This is an except from Mind Macros 06.
“We suffer from excessive respect. We are taught to admire the minds of astonishing figures such as Michelangelo, Aristotle, Plato, di Lampedusa or Montaigne. We are invited to stand in awe at the achievements of these geniuses, but we are also made to feel that their thought processes must be quasi-magical and their ability to produce the ideas for which we know them ultimately mysterious. But there is a radically different view, suggested by a prescient quote from the American writer Ralph Waldo Emerson: In the minds of geniuses, we find – once more – our own neglected thoughts.

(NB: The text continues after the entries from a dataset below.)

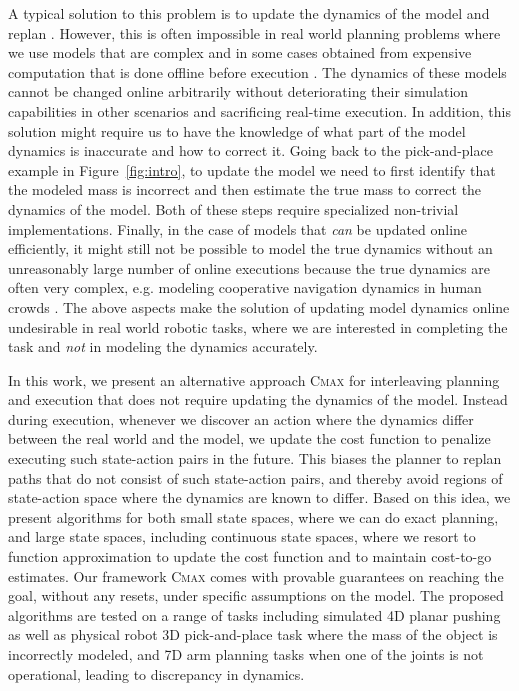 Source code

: A typical solution to this problem is to update the dynamics of the
model and replan \cite{DBLP:journals/sigart/Sutton91}. However, this
is often impossible in real world planning problems 
where we use models that are complex and in some cases obtained from
expensive computation that is done offline before execution
\cite{DBLP:conf/wafr/HauserBHL06}. The
dynamics of these models cannot be changed online arbitrarily without
deteriorating their simulation capabilities in other scenarios and sacrificing
real-time execution. In addition, this solution might require us to have
the knowledge of what part of the model dynamics is inaccurate and
how to correct it. Going
back to the pick-and-place example in Figure~\ref{fig:intro}, to
update the model we need to first identify
that the modeled mass is incorrect and then estimate the true mass to
correct the dynamics of the model. Both of these steps require
specialized non-trivial implementations. Finally, in the case of models that
\emph{can} be updated online efficiently, it might still not be possible to
model the true dynamics without an unreasonably large number of online
executions because the true dynamics are
often very complex, e.g. modeling cooperative navigation dynamics in
human crowds \cite{DBLP:conf/icra/VemulaMO17}. The above aspects make the 
solution of updating model dynamics online undesirable in real world robotic
tasks, where we are interested in completing the task and \emph{not} in
modeling the dynamics accurately.

In this work, we present an alternative approach \textsc{Cmax} for
interleaving planning and 
execution that does not require updating
the dynamics of the model. Instead during execution, whenever we discover an action
where the dynamics differ between the real world and the model, we
update the cost function to penalize executing such state-action pairs
in the future. This biases the planner to replan paths that do not
consist of such state-action pairs, and thereby avoid regions of
state-action space where the dynamics are known to differ. Based on
this idea, we present
algorithms for both small state spaces, where we can do
exact planning, and large state spaces, including continuous state
spaces, where we resort to function 
approximation to update the cost function and to maintain cost-to-go
estimates.
Our framework \textsc{Cmax} comes with provable guarantees on
reaching 
the goal, without any resets, under specific assumptions on
the model.
The proposed algorithms are tested on a range of tasks
including simulated 4D planar pushing as well as
physical robot 3D pick-and-place task where the mass of the object is
incorrectly modeled, and 7D arm planning tasks when one of the joints
is not operational, leading to discrepancy in dynamics. 


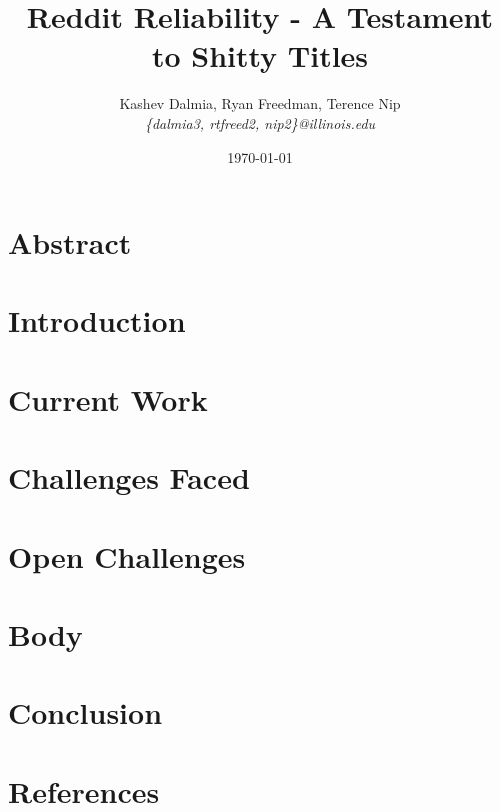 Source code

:\documentclass[a4paper]{article}
\title{Reddit Reliability - A Testament to Shitty Titles}
\author{Kashev Dalmia, Ryan Freedman, Terence Nip \\
        \textit{\{dalmia3, rtfreed2, nip2\}@illinois.edu}
       }
\date{\today}
\begin{document}
\maketitle

\section{Abstract}
\label{sec:Abstract}



\section{Introduction}
\label{sec:Introduction}


\section{Current Work}
\label{ sec:CurrentWork}


\section{Challenges Faced}
\label{sec:ChallengesFaced}


\section{Open Challenges}
\label{sec:OpenChallenges}


\section{Body} %
\label{sec:Body}


\section{Conclusion}
\label{sec:Conclusion}


\section{References}
\label{sec:References}

\end{document}
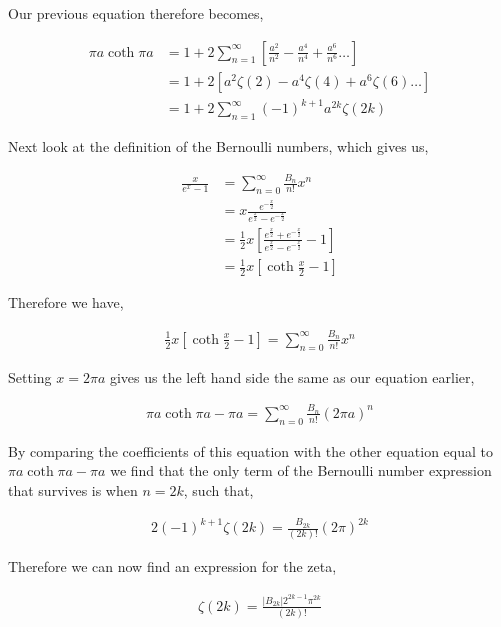 \documentclass[11pt]{amsart}
\begin{document}
Our previous equation therefore becomes,

\begin{align*}
  \pi a\coth{\pi a} &= 1 + 2\sum\limits_{n=1}^{\infty}\left[\frac{a^2}{n^2}-\frac{a^4}{n^4}+\frac{a^6}{n^6} \dots\right] \\
                    &= 1 + 2\left[a^2\zeta(2)-a^4\zeta(4)+a^6\zeta(6)\dots \right] \\
                    &= 1 + 2\sum\limits_{n=1}^{\infty} {(-1)}^{k+1}a^{2k}\zeta(2k)
\end{align*}

Next look at the definition of the Bernoulli numbers, which gives us,

\begin{align*}
  \frac{x}{e^x - 1} &= \sum_{n=0}^{\infty} \frac{B_n}{n!}x^n \\
                    &= x \frac{e^{-\frac{x}{2}}}{e^{\frac{x}{2}}-e^{-\frac{x}{2}}} \\
                    &= \frac{1}{2}x\left[\frac{e^{\frac{x}{2}}+e^{-\frac{x}{2}}}{e^{\frac{x}{2}}-e^{-\frac{x}{2}}} - 1\right] \\
                    &= \frac{1}{2}x\left[\coth{\frac{x}{2}} - 1\right]
\end{align*}

Therefore we have,

\begin{align*}
  \frac{1}{2}x\left[\coth{\frac{x}{2}} - 1\right] = \sum\limits_{n=0}^{\infty}\frac{B_n}{n!}x^n
\end{align*}

Setting $x = 2\pi a$ gives us the left hand side the same as our equation earlier,

\begin{align*}
  \pi a\coth{\pi a} - \pi a = \sum\limits_{n=0}^{\infty}\frac{B_n}{n!}{(2\pi a)}^n
\end{align*}

By comparing the coefficients of this equation with the other equation equal to $\pi a\coth{\pi a} - \pi a$ we find that the only term of the Bernoulli number expression that survives is when $n = 2k$, such that,

\begin{align*}
  2{(-1)}^{k+1}\zeta(2k) = \frac{B_{2k}}{(2k)!}{(2\pi)}^{2k}
\end{align*}

Therefore we can now find an expression for the zeta,

\begin{align*}
  \zeta(2k) = \frac{|B_{2k}|2^{2k-1}\pi^{2k}}{(2k)!}
\end{align*}
\end{document}
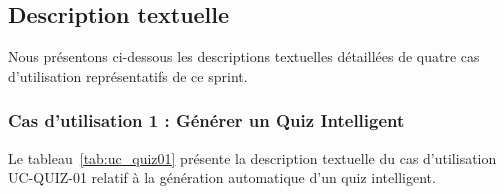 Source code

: \subsection{Description textuelle}

Nous présentons ci-dessous les descriptions textuelles détaillées de quatre cas d'utilisation représentatifs de ce sprint.

\subsubsection{Cas d'utilisation 1 : Générer un Quiz Intelligent}

Le tableau~\ref{tab:uc_quiz01} présente la description textuelle du cas d'utilisation UC-QUIZ-01 relatif à la génération automatique d'un quiz intelligent.

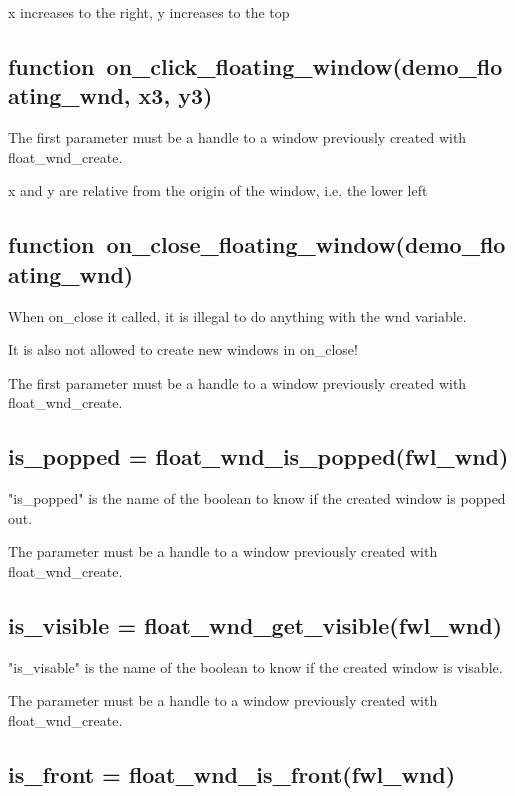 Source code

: \documentclass[11pt,parskip=half,a4paper]{scrartcl}
\begin{document}
x increases to the right, y increases to the top

\subsection{\hspace*{1.0mm}function\ on\_click\_floating\_window(demo\_floating\_wnd, x3, y3)}

The first parameter must be a handle to a window previously created with float\_wnd\_create.

x and y are relative from the origin of the window, i.e. the lower left

\subsection{\hspace*{1.0mm}function\ on\_close\_floating\_window(demo\_floating\_wnd)}

When on\_close it called, it is illegal to do anything with the wnd variable.

It is also not allowed to create new windows in on\_close!

The first parameter must be a handle to a window previously created with float\_wnd\_create.

\newpage
\subsection{\hspace*{1.0mm}is\_popped = float\_wnd\_is\_popped(fwl\_wnd)}

"is\_popped" is the name of the boolean to know if the created window is popped out.

The parameter must be a handle to a window previously created with float\_wnd\_create.

\subsection{\hspace*{1.0mm}is\_visible = float\_wnd\_get\_visible(fwl\_wnd)}

"is\_visable" is the name of the boolean to know if the created window is visable.

The parameter must be a handle to a window previously created with float\_wnd\_create.

\subsection{\hspace*{1.0mm}is\_front = float\_wnd\_is\_front(fwl\_wnd)}
\end{document}
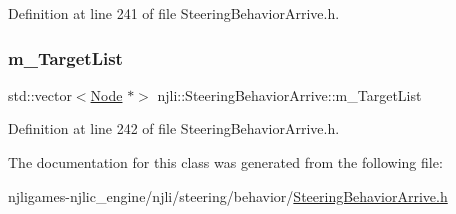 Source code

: Definition at line 241 of file Steering\+Behavior\+Arrive.\+h.

\mbox{\label{classnjli_1_1_steering_behavior_arrive_a0e8b5e159c8ad606a7fae7e2ad67b1af}} 
\subsubsection{\texorpdfstring{m\+\_\+\+Target\+List}{m\_TargetList}}
{\footnotesize\ttfamily std\+::vector$<$\mbox{\hyperlink{classnjli_1_1_node}{Node}} $\ast$$>$ njli\+::\+Steering\+Behavior\+Arrive\+::m\+\_\+\+Target\+List\hspace{0.3cm}{\ttfamily [private]}}



Definition at line 242 of file Steering\+Behavior\+Arrive.\+h.



The documentation for this class was generated from the following file\+:\begin{DoxyCompactItemize}
\item 
njligames-\/njlic\+\_\+engine/njli/steering/behavior/\mbox{\hyperlink{_steering_behavior_arrive_8h}{Steering\+Behavior\+Arrive.\+h}}\end{DoxyCompactItemize}
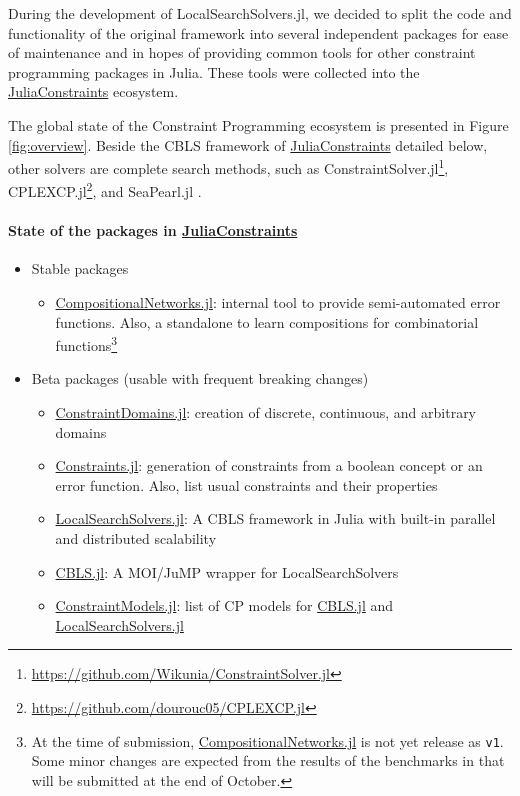 \documentclass{juliacon}
\newcommand{\jc}{\href{https://github.com/JuliaConstraints}{JuliaConstraints}\xspace}
\newcommand{\cdjl}{\href{https://github.com/JuliaConstraints/ConstraintDomains.jl}{ConstraintDomains.jl}\xspace}
\newcommand{\cnjl}{\href{https://github.com/JuliaConstraints/CompositionalNetworks.jl}{CompositionalNetworks.jl}\xspace}
\newcommand{\cjl}{\href{https://github.com/JuliaConstraints/Constraints.jl}{Constraints.jl}\xspace}
\newcommand{\cmjl}{\href{https://github.com/JuliaConstraints/ConstraintModels.jl}{ConstraintModels.jl}\xspace}
\newcommand{\lssjl}{\href{https://github.com/JuliaConstraints/LocalSearchSolvers.jl}{LocalSearchSolvers.jl}\xspace}
\newcommand{\cblsjl}{\href{https://github.com/JuliaConstraints/CBLS.jl}{CBLS.jl}\xspace}
\begin{document}
During the development of LocalSearchSolvers.jl, we decided to split the code and functionality of the original framework into several independent packages for ease of maintenance and in hopes of providing common tools for other constraint programming packages in Julia. These tools were collected into the \jc ecosystem.

The global state of the Constraint Programming ecosystem is presented in Figure \ref{fig:overview}. Beside the CBLS framework of \jc detailed below, other solvers are complete search methods, such as ConstraintSolver.jl\footnote{\url{https://github.com/Wikunia/ConstraintSolver.jl}}, CPLEXCP.jl\footnote{\url{https://github.com/dourouc05/CPLEXCP.jl}}, and SeaPearl.jl \cite{chalumeau2021seapearl}.

\paragraph*{State of the packages in \jc}

\begin{itemize}
  \item Stable packages
  \begin{itemize}
    \item \cnjl: internal tool to provide semi-automated error functions. Also, a standalone to learn compositions for combinatorial functions\footnote{At the time of submission, \cnjl is not yet release as \texttt{v1}. Some minor changes are expected from the results of the benchmarks in \cite{baffier2022interpretable} that will be submitted at the end of October.}
  \end{itemize}
  \item Beta packages (usable with frequent breaking changes)
  \begin{itemize}
    \item \cdjl: creation of discrete, continuous, and arbitrary domains
    \item \cjl: generation of constraints from a boolean concept or an error function. Also, list usual constraints and their properties
    \item \lssjl: A CBLS framework in Julia with built-in parallel and distributed scalability
    \item \cblsjl: A MOI/JuMP wrapper for LocalSearchSolvers
    \item \cmjl: list of CP models for \cblsjl and \lssjl
  \end{itemize}

\end{itemize}
\end{document}
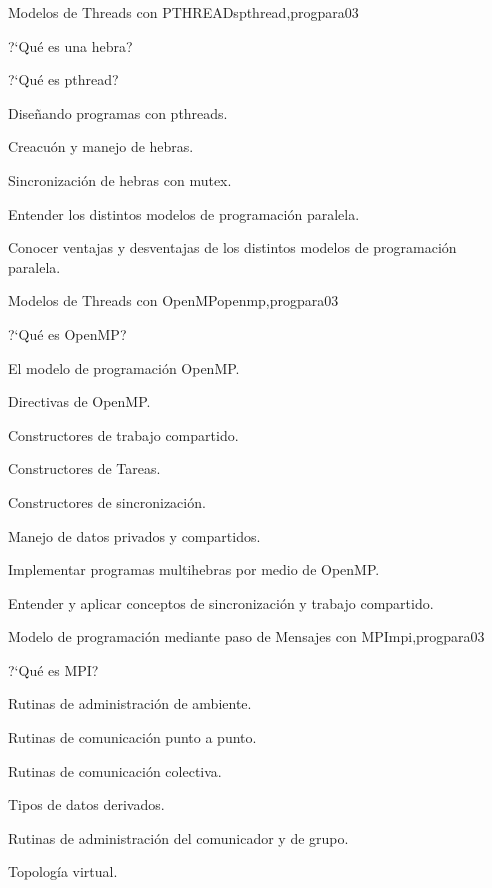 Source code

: \begin{syllabus}
\begin{unit}{Modelos de Threads con PTHREADs}{pthread,progpara}{0}{3}
\begin{topics}
         \item ?`Qué es una hebra?
         \item ?`Qué es  pthread?
         \item Diseñando programas con pthreads.
         \item Creacuón y manejo de hebras.
         \item Sincronización de hebras con mutex.
\end{topics}

\begin{unitgoals}
	\item Entender los distintos modelos de programación paralela.
	\item Conocer ventajas y desventajas de los distintos modelos de programación paralela.
\end{unitgoals}
\end{unit}

\begin{unit}{Modelos de Threads con OpenMP}{openmp,progpara}{0}{3}
\begin{topics}
         \item ?`Qué es OpenMP?
         \item El modelo de programación OpenMP.
         \item Directivas de OpenMP.
         \item Constructores de trabajo compartido.
         \item Constructores de Tareas.
         \item Constructores de sincronización.
	 \item Manejo de datos privados y compartidos.
\end{topics}

\begin{unitgoals}
	\item Implementar programas multihebras por medio de OpenMP.
	\item Entender y aplicar conceptos de sincronización y trabajo compartido.
\end{unitgoals}
\end{unit}

\begin{unit}{Modelo de programación mediante paso de Mensajes con MPI}{mpi,progpara}{0}{3}
\begin{topics}
         \item ?`Qué es MPI?
         \item Rutinas de administración de ambiente.
         \item Rutinas de comunicación punto a punto.
         \item Rutinas de comunicación colectiva.
         \item Tipos de datos derivados.
         \item Rutinas de administración del comunicador y de grupo.
	 \item Topología virtual.
\end{topics}


\end{unit}
\end{syllabus}
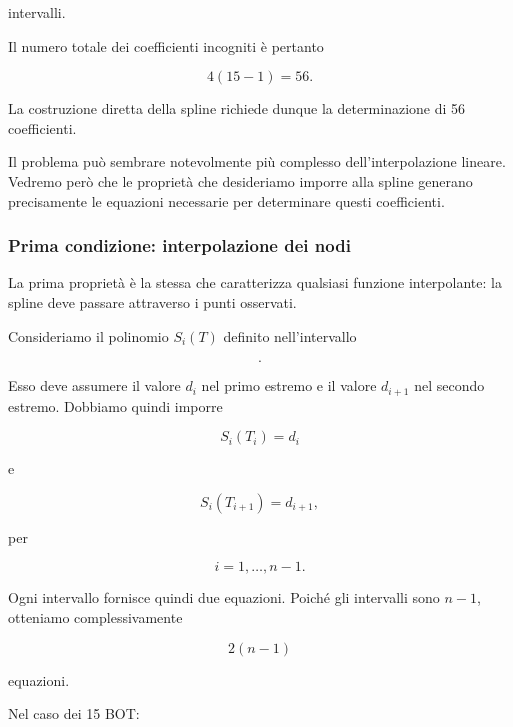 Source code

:intervalli.

Il numero totale dei coefficienti incogniti è pertanto

\begin{equation*}
    4(15-1)=56.
\end{equation*}

La costruzione diretta della spline richiede dunque la determinazione
di 56 coefficienti.

Il problema può sembrare notevolmente più complesso
dell'interpolazione lineare. Vedremo però che le proprietà che
desideriamo imporre alla spline generano precisamente le equazioni
necessarie per determinare questi coefficienti.


\subsubsection{Prima condizione: interpolazione dei nodi}

La prima proprietà è la stessa che caratterizza qualsiasi funzione
interpolante: la spline deve passare attraverso i punti osservati.

Consideriamo il polinomio $S_i(T)$ definito nell'intervallo

\begin{equation*}
    [T_i,T_{i+1}].
\end{equation*}

Esso deve assumere il valore $d_i$ nel primo estremo e il valore
$d_{i+1}$ nel secondo estremo. Dobbiamo quindi imporre

\begin{equation*}
    S_i(T_i)=d_i
\end{equation*}

e

\begin{equation*}
    S_i(T_{i+1})=d_{i+1},
\end{equation*}

per

\begin{equation*}
    i=1,\ldots,n-1.
\end{equation*}

Ogni intervallo fornisce quindi due equazioni. Poiché gli intervalli
sono $n-1$, otteniamo complessivamente

\begin{equation*}
    2(n-1)
\end{equation*}

equazioni.

Nel caso dei 15 BOT:

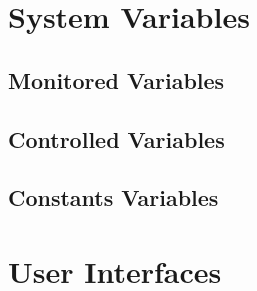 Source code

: \documentclass[12pt, titlepage]{article}
\begin{document}
	\section{System Variables}
	
	
	\subsection{Monitored Variables}
	
	\subsection{Controlled Variables}
	
	\subsection{Constants Variables}
	
	\section{User Interfaces}
	
\end{document}
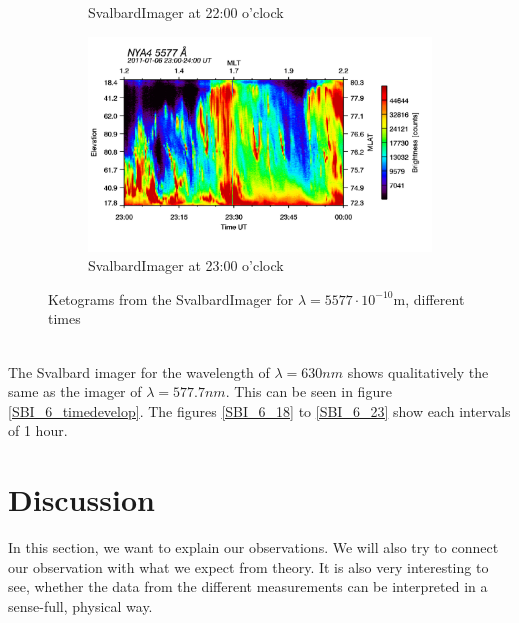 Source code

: \documentclass[10pt,a4paper]{article}
\begin{document}
\begin{figure}[h]
\begin{subfigure}{0.3\textwidth}
	\caption{ SvalbardImager at 22:00 o'clock \label{SBI_5_22}}
\end{subfigure}
\begin{subfigure}{0.3\textwidth}
\centering
	\includegraphics[width=\textwidth]{SvalbardImager5577A23.png}
	\caption{ SvalbardImager at 23:00 o'clock \label{SBI_5_23}}
\end{subfigure}
\caption{Ketograms from the SvalbardImager for $\lambda=5577 \cdot 10^{-10} \mathrm{m}$, different times }
\label{SBI_5_timedevelop}
\end{figure}
\\
The Svalbard imager for the wavelength of $\lambda=630 nm$ shows qualitatively the same as the imager of $\lambda=577.7 nm$.  This can be seen in figure \ref{SBI_6_timedevelop}. The figures \ref{SBI_6_18} to \ref{SBI_6_23} show each intervals of 1 hour. 
\clearpage


\section{Discussion \label{discussion}}

In this section, we want to explain our observations. We will also try to connect our observation with what we expect from theory. 
It is also very interesting to see, whether the data from the different measurements can be interpreted in a sense-full, physical way.
\end{document}

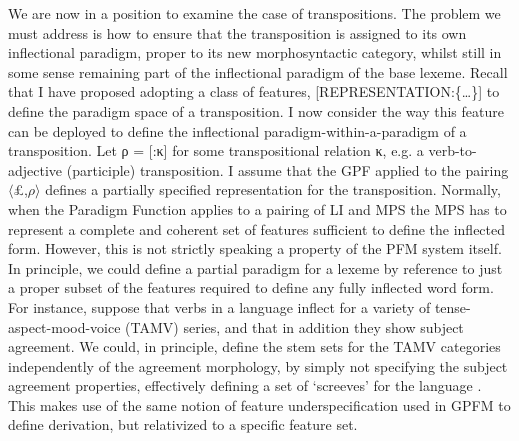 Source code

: \documentclass[output=paper,
modfonts
]{LSP/langsci}
\begin{document}
 We are now in a position to examine the case of transpositions. The problem we must address is how to ensure that the transposition is assigned to its own inflectional paradigm, proper to its new morphosyntactic category, whilst still in some sense remaining part of the inflectional paradigm of the base lexeme. %
 Recall that I have proposed adopting a class of features, [REPRESENTATION:\{\ldots\}] to define the paradigm space of a transposition.  I now consider the way this feature can be deployed to define the inflectional paradigm-within-a-paradigm of a transposition. %
Let ρ = [:κ] for some transpositional relation κ, e.g. a verb-to-adjective (participle) transposition. I assume that the GPF applied to the pairing $\langle$\pounds,$\rho$$\rangle$ defines a partially specified representation for the transposition. Normally, when the Paradigm Function applies to a pairing of LI and MPS the MPS has to represent a complete and coherent set of features sufficient to define the inflected form. However, this is not strictly speaking a property of the PFM system itself. In principle, we could define a partial paradigm for a lexeme by reference to just a proper subset of the features required to define any fully inflected word form. For instance, suppose that verbs in a language inflect for a variety of tense-aspect-mood-voice (TAMV) series, and that in addition they show subject agreement. We could, in principle, define the stem sets for the TAMV categories independently of the agreement morphology, by simply not specifying the subject agreement properties, effectively defining a set of ‘screeves’ for the language \parencite[as in the Georgian descriptive tradition, ][141]{AndersonSR92:book}. This makes use of the same notion of feature underspecification used in GPFM to define derivation, but relativized to a specific feature set. 
\end{document}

“What this tells us is that the genius doesn’t have different kinds of thoughts from the rest of us; they simply take them more seriously. We ourselves will often have our own sketchy, hesitant version of their ideas, which is why their works can have such a distinct impression on us. What they present feels surprising and impressive, yet also obvious and right, once it has been pointed out. They clearly and powerfully articulate notions that are already familiar to us because we’ve been circling them ourselves, possibly for years, without properly closing in on them due to our modesty.” — From How to Think More Effectively by The School of Life
Independent thinking is one tenet of a genius. This process requires listening to our inner dialogue and having enough faith to express and develop our ideas in public. Much of this internal narration is ignored in favor of a more articulate quote from a historical figure. Rather than trusting ourselves, we defer judgment to who society trusts. Leonardo da Vinci, Iris Murdoch, and Socrates are easier to quote than our intuition.
However, what if it’s precisely in these moments when we close down and censor ourselves that we should be paying closer attention and pulling on our instinctual threads?